Enhancing sustainability at our university is one of Laurier’s strategic priorities. We know that sustainable practices and proper stewardship of resources strengthen our communities, society and economy.
For more than a decade, our Sustainability Office has been supporting green efforts across our campuses and we have received provincial, national, and international recognition for environmental leadership and sustainability efforts. Created by students and for students, the Sustainability Office officially opened in 2010. We recognize that more sustainable university campuses and communities support personal health and well-being as well as helping the future of the planet.
Our faculty have prioritized imbedding sustainability content into courses, across the curriculum, from the Humanities and Social Sciences to Business to the Sciences. And many of our faculty focus on environmental and sustainability research, in Ontario and as far away as Canada’s north.
From zero waste bins in our dining areas, to the creation of a Freestore for students to donate their old household items to other students, many of these efforts have focused on simple ways of changing how users experience our campuses to shift them to greener behaviours. And so many of our ideas have originated with students—students who have led us to do better, not just institutionally, but as a community leader.
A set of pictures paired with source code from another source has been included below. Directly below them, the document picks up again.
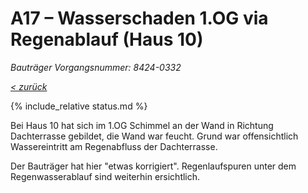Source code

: # A17 &ndash; Wasserschaden 1.OG via Regenablauf (Haus 10)

_Bauträger Vorgangsnummer: 8424-0332_

_[&lt; zurück](../../index.md)_

{% include_relative status.md %}

Bei Haus 10 hat sich im 1.OG Schimmel an der Wand in Richtung Dachterrasse gebildet, die Wand war feucht.
Grund war offensichtlich Wassereintritt am Regenabfluss der Dachterrasse.

Der Bauträger hat hier "etwas korrigiert". Regenlaufspuren unter dem Regenwasserablauf sind weiterhin ersichtlich.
We have also taken an intentional approach to building facilities that incorporate sustainable design, such as including rooftop solar panels, green roofs, grey water recirculation, and e-charging vehicle stations. When renovating facilities, we prioritize the reduction of greenhouse gas emissions and water use and have specifically resourced these initiatives.
Fighting climate change and environmental degradation requires us to take a critical look at how we go about our day-to-day lives and incorporate new practices and designs to minimize waste.
For the last month, all of you as participants in the Design for Change contest have been using this lens to question the ways we do things and find greener, more sustainable solutions.
This curiosity and creativity is exactly what is needed to prompt real change and create a more sustainable future. I look forward to seeing the vision of our participants in Design for Change move from ideation to innovation to reality.
I hope that these last four weeks have inspired you to look at challenges in new ways and have given you hope that together we can build a more sustainable future.
Thank you once again for participating in Design for Change and I wish you all success in your future design challenges. I hope you have a chance this evening to celebrate your accomplishments. Good night.